# WHAT THE EXERCISE ASKS
Reproduce exactly, and only, the lines running from the start of the entries below to the line containing "### Global Error Handling".

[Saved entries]
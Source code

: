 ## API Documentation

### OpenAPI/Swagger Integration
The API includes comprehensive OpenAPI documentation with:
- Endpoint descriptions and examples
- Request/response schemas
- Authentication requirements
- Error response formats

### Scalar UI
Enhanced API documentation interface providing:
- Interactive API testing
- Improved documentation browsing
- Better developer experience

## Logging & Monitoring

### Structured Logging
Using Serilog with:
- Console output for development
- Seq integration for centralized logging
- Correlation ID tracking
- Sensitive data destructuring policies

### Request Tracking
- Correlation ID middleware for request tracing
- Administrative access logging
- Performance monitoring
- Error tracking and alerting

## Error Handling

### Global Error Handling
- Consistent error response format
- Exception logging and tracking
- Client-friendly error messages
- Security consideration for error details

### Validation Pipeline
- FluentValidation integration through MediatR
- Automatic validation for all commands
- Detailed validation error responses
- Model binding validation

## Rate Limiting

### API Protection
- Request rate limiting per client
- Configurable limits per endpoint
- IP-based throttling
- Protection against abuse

# RESULT OF THE TASK
Source code

: ## API Documentation

### OpenAPI/Swagger Integration
The API includes comprehensive OpenAPI documentation with:
- Endpoint descriptions and examples
- Request/response schemas
- Authentication requirements
- Error response formats

### Scalar UI
Enhanced API documentation interface providing:
- Interactive API testing
- Improved documentation browsing
- Better developer experience

## Logging & Monitoring

### Structured Logging
Using Serilog with:
- Console output for development
- Seq integration for centralized logging
- Correlation ID tracking
- Sensitive data destructuring policies

### Request Tracking
- Correlation ID middleware for request tracing
- Administrative access logging
- Performance monitoring
- Error tracking and alerting

## Error Handling

### Global Error Handling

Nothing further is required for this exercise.